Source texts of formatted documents
+++++

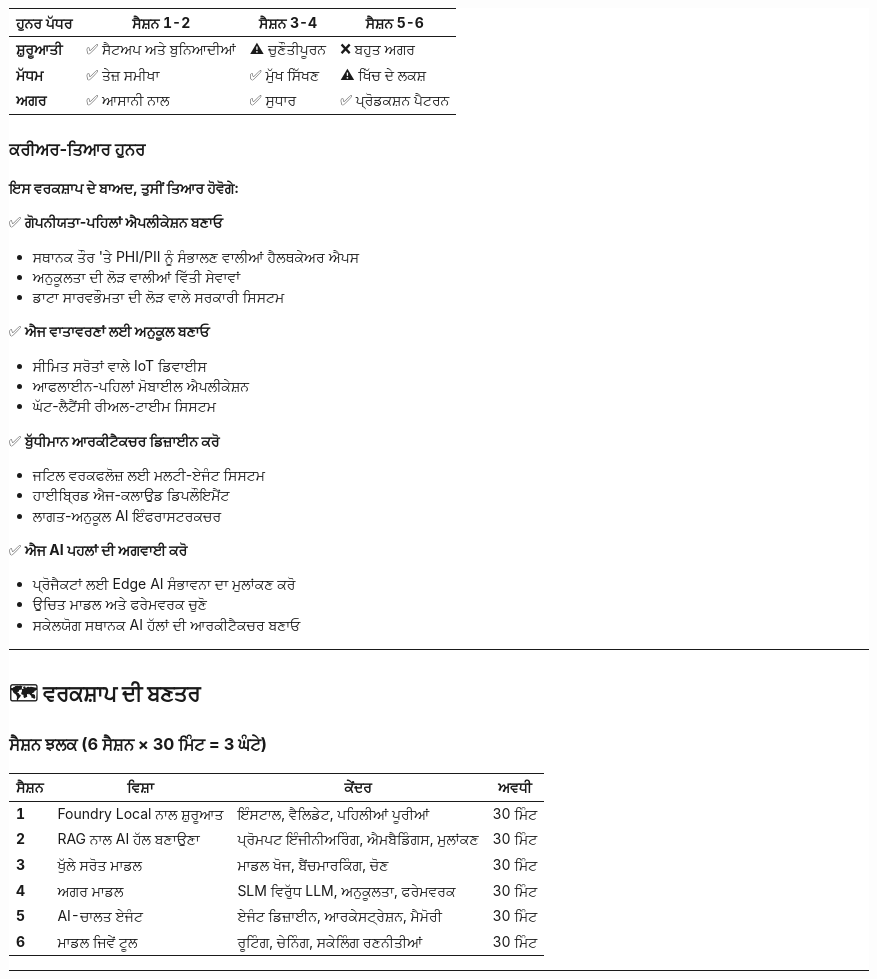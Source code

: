 | ਹੁਨਰ ਪੱਧਰ | ਸੈਸ਼ਨ 1-2 | ਸੈਸ਼ਨ 3-4 | ਸੈਸ਼ਨ 5-6 |
|-------------|-------------|-------------|-------------|
| **ਸ਼ੁਰੂਆਤੀ** | ✅ ਸੈਟਅਪ ਅਤੇ ਬੁਨਿਆਦੀਆਂ | ⚠️ ਚੁਣੌਤੀਪੂਰਨ | ❌ ਬਹੁਤ ਅਗਰ |
| **ਮੱਧਮ** | ✅ ਤੇਜ਼ ਸਮੀਖਾ | ✅ ਮੁੱਖ ਸਿੱਖਣ | ⚠️ ਖਿੱਚ ਦੇ ਲਕਸ਼ |
| **ਅਗਰ** | ✅ ਆਸਾਨੀ ਨਾਲ | ✅ ਸੁਧਾਰ | ✅ ਪ੍ਰੋਡਕਸ਼ਨ ਪੈਟਰਨ |

### ਕਰੀਅਰ-ਤਿਆਰ ਹੁਨਰ

**ਇਸ ਵਰਕਸ਼ਾਪ ਦੇ ਬਾਅਦ, ਤੁਸੀਂ ਤਿਆਰ ਹੋਵੋਗੇ:**

✅ **ਗੋਪਨੀਯਤਾ-ਪਹਿਲਾਂ ਐਪਲੀਕੇਸ਼ਨ ਬਣਾਓ**
- ਸਥਾਨਕ ਤੌਰ 'ਤੇ PHI/PII ਨੂੰ ਸੰਭਾਲਣ ਵਾਲੀਆਂ ਹੈਲਥਕੇਅਰ ਐਪਸ
- ਅਨੁਕੂਲਤਾ ਦੀ ਲੋੜ ਵਾਲੀਆਂ ਵਿੱਤੀ ਸੇਵਾਵਾਂ
- ਡਾਟਾ ਸਾਰਵਭੌਮਤਾ ਦੀ ਲੋੜ ਵਾਲੇ ਸਰਕਾਰੀ ਸਿਸਟਮ

✅ **ਐਜ ਵਾਤਾਵਰਣਾਂ ਲਈ ਅਨੁਕੂਲ ਬਣਾਓ**
- ਸੀਮਿਤ ਸਰੋਤਾਂ ਵਾਲੇ IoT ਡਿਵਾਈਸ
- ਆਫਲਾਈਨ-ਪਹਿਲਾਂ ਮੋਬਾਈਲ ਐਪਲੀਕੇਸ਼ਨ
- ਘੱਟ-ਲੈਟੈਂਸੀ ਰੀਅਲ-ਟਾਈਮ ਸਿਸਟਮ

✅ **ਬੁੱਧੀਮਾਨ ਆਰਕੀਟੈਕਚਰ ਡਿਜ਼ਾਈਨ ਕਰੋ**
- ਜਟਿਲ ਵਰਕਫਲੋਜ਼ ਲਈ ਮਲਟੀ-ਏਜੰਟ ਸਿਸਟਮ
- ਹਾਈਬ੍ਰਿਡ ਐਜ-ਕਲਾਉਡ ਡਿਪਲੌਇਮੈਂਟ
- ਲਾਗਤ-ਅਨੁਕੂਲ AI ਇੰਫਰਾਸਟਰਕਚਰ

✅ **ਐਜ AI ਪਹਲਾਂ ਦੀ ਅਗਵਾਈ ਕਰੋ**
- ਪ੍ਰੋਜੈਕਟਾਂ ਲਈ Edge AI ਸੰਭਾਵਨਾ ਦਾ ਮੁਲਾਂਕਣ ਕਰੋ
- ਉਚਿਤ ਮਾਡਲ ਅਤੇ ਫਰੇਮਵਰਕ ਚੁਣੋ
- ਸਕੇਲਯੋਗ ਸਥਾਨਕ AI ਹੱਲਾਂ ਦੀ ਆਰਕੀਟੈਕਚਰ ਬਣਾਓ

---

## 🗺️ ਵਰਕਸ਼ਾਪ ਦੀ ਬਣਤਰ

### ਸੈਸ਼ਨ ਝਲਕ (6 ਸੈਸ਼ਨ × 30 ਮਿੰਟ = 3 ਘੰਟੇ)

| ਸੈਸ਼ਨ | ਵਿਸ਼ਾ | ਕੇਂਦਰ | ਅਵਧੀ |
|---------|-------|-------|----------|
| **1** | Foundry Local ਨਾਲ ਸ਼ੁਰੂਆਤ | ਇੰਸਟਾਲ, ਵੈਲਿਡੇਟ, ਪਹਿਲੀਆਂ ਪੂਰੀਆਂ | 30 ਮਿੰਟ |
| **2** | RAG ਨਾਲ AI ਹੱਲ ਬਣਾਉਣਾ | ਪ੍ਰੋਮਪਟ ਇੰਜੀਨੀਅਰਿੰਗ, ਐਮਬੈਡਿੰਗਸ, ਮੁਲਾਂਕਣ | 30 ਮਿੰਟ |
| **3** | ਖੁੱਲੇ ਸਰੋਤ ਮਾਡਲ | ਮਾਡਲ ਖੋਜ, ਬੈਂਚਮਾਰਕਿੰਗ, ਚੋਣ | 30 ਮਿੰਟ |
| **4** | ਅਗਰ ਮਾਡਲ | SLM ਵਿਰੁੱਧ LLM, ਅਨੁਕੂਲਤਾ, ਫਰੇਮਵਰਕ | 30 ਮਿੰਟ |
| **5** | AI-ਚਾਲਤ ਏਜੰਟ | ਏਜੰਟ ਡਿਜ਼ਾਈਨ, ਆਰਕੇਸਟ੍ਰੇਸ਼ਨ, ਮੈਮੋਰੀ | 30 ਮਿੰਟ |
| **6** | ਮਾਡਲ ਜਿਵੇਂ ਟੂਲ | ਰੂਟਿੰਗ, ਚੇਨਿੰਗ, ਸਕੇਲਿੰਗ ਰਣਨੀਤੀਆਂ | 30 ਮਿੰਟ |

---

+++++

**TASK DETAILS**
Each of the lines above should be transcribed exactly; no image is to be copied.

**RESPONSE FOR THIS EXERCISE**
Source code

: | ਹੁਨਰ ਪੱਧਰ | ਸੈਸ਼ਨ 1-2 | ਸੈਸ਼ਨ 3-4 | ਸੈਸ਼ਨ 5-6 |
|-------------|-------------|-------------|-------------|
| **ਸ਼ੁਰੂਆਤੀ** | ✅ ਸੈਟਅਪ ਅਤੇ ਬੁਨਿਆਦੀਆਂ | ⚠️ ਚੁਣੌਤੀਪੂਰਨ | ❌ ਬਹੁਤ ਅਗਰ |
| **ਮੱਧਮ** | ✅ ਤੇਜ਼ ਸਮੀਖਾ | ✅ ਮੁੱਖ ਸਿੱਖਣ | ⚠️ ਖਿੱਚ ਦੇ ਲਕਸ਼ |
| **ਅਗਰ** | ✅ ਆਸਾਨੀ ਨਾਲ | ✅ ਸੁਧਾਰ | ✅ ਪ੍ਰੋਡਕਸ਼ਨ ਪੈਟਰਨ |

### ਕਰੀਅਰ-ਤਿਆਰ ਹੁਨਰ

**ਇਸ ਵਰਕਸ਼ਾਪ ਦੇ ਬਾਅਦ, ਤੁਸੀਂ ਤਿਆਰ ਹੋਵੋਗੇ:**

✅ **ਗੋਪਨੀਯਤਾ-ਪਹਿਲਾਂ ਐਪਲੀਕੇਸ਼ਨ ਬਣਾਓ**
- ਸਥਾਨਕ ਤੌਰ 'ਤੇ PHI/PII ਨੂੰ ਸੰਭਾਲਣ ਵਾਲੀਆਂ ਹੈਲਥਕੇਅਰ ਐਪਸ
- ਅਨੁਕੂਲਤਾ ਦੀ ਲੋੜ ਵਾਲੀਆਂ ਵਿੱਤੀ ਸੇਵਾਵਾਂ
- ਡਾਟਾ ਸਾਰਵਭੌਮਤਾ ਦੀ ਲੋੜ ਵਾਲੇ ਸਰਕਾਰੀ ਸਿਸਟਮ

✅ **ਐਜ ਵਾਤਾਵਰਣਾਂ ਲਈ ਅਨੁਕੂਲ ਬਣਾਓ**
- ਸੀਮਿਤ ਸਰੋਤਾਂ ਵਾਲੇ IoT ਡਿਵਾਈਸ
- ਆਫਲਾਈਨ-ਪਹਿਲਾਂ ਮੋਬਾਈਲ ਐਪਲੀਕੇਸ਼ਨ
- ਘੱਟ-ਲੈਟੈਂਸੀ ਰੀਅਲ-ਟਾਈਮ ਸਿਸਟਮ

✅ **ਬੁੱਧੀਮਾਨ ਆਰਕੀਟੈਕਚਰ ਡਿਜ਼ਾਈਨ ਕਰੋ**
- ਜਟਿਲ ਵਰਕਫਲੋਜ਼ ਲਈ ਮਲਟੀ-ਏਜੰਟ ਸਿਸਟਮ
- ਹਾਈਬ੍ਰਿਡ ਐਜ-ਕਲਾਉਡ ਡਿਪਲੌਇਮੈਂਟ
- ਲਾਗਤ-ਅਨੁਕੂਲ AI ਇੰਫਰਾਸਟਰਕਚਰ

✅ **ਐਜ AI ਪਹਲਾਂ ਦੀ ਅਗਵਾਈ ਕਰੋ**
- ਪ੍ਰੋਜੈਕਟਾਂ ਲਈ Edge AI ਸੰਭਾਵਨਾ ਦਾ ਮੁਲਾਂਕਣ ਕਰੋ
- ਉਚਿਤ ਮਾਡਲ ਅਤੇ ਫਰੇਮਵਰਕ ਚੁਣੋ
- ਸਕੇਲਯੋਗ ਸਥਾਨਕ AI ਹੱਲਾਂ ਦੀ ਆਰਕੀਟੈਕਚਰ ਬਣਾਓ

---

## 🗺️ ਵਰਕਸ਼ਾਪ ਦੀ ਬਣਤਰ

### ਸੈਸ਼ਨ ਝਲਕ (6 ਸੈਸ਼ਨ × 30 ਮਿੰਟ = 3 ਘੰਟੇ)

| ਸੈਸ਼ਨ | ਵਿਸ਼ਾ | ਕੇਂਦਰ | ਅਵਧੀ |
|---------|-------|-------|----------|
| **1** | Foundry Local ਨਾਲ ਸ਼ੁਰੂਆਤ | ਇੰਸਟਾਲ, ਵੈਲਿਡੇਟ, ਪਹਿਲੀਆਂ ਪੂਰੀਆਂ | 30 ਮਿੰਟ |
| **2** | RAG ਨਾਲ AI ਹੱਲ ਬਣਾਉਣਾ | ਪ੍ਰੋਮਪਟ ਇੰਜੀਨੀਅਰਿੰਗ, ਐਮਬੈਡਿੰਗਸ, ਮੁਲਾਂਕਣ | 30 ਮਿੰਟ |
| **3** | ਖੁੱਲੇ ਸਰੋਤ ਮਾਡਲ | ਮਾਡਲ ਖੋਜ, ਬੈਂਚਮਾਰਕਿੰਗ, ਚੋਣ | 30 ਮਿੰਟ |
| **4** | ਅਗਰ ਮਾਡਲ | SLM ਵਿਰੁੱਧ LLM, ਅਨੁਕੂਲਤਾ, ਫਰੇਮਵਰਕ | 30 ਮਿੰਟ |
| **5** | AI-ਚਾਲਤ ਏਜੰਟ | ਏਜੰਟ ਡਿਜ਼ਾਈਨ, ਆਰਕੇਸਟ੍ਰੇਸ਼ਨ, ਮੈਮੋਰੀ | 30 ਮਿੰਟ |
| **6** | ਮਾਡਲ ਜਿਵੇਂ ਟੂਲ | ਰੂਟਿੰਗ, ਚੇਨਿੰਗ, ਸਕੇਲਿੰਗ ਰਣਨੀਤੀਆਂ | 30 ਮਿੰਟ |

---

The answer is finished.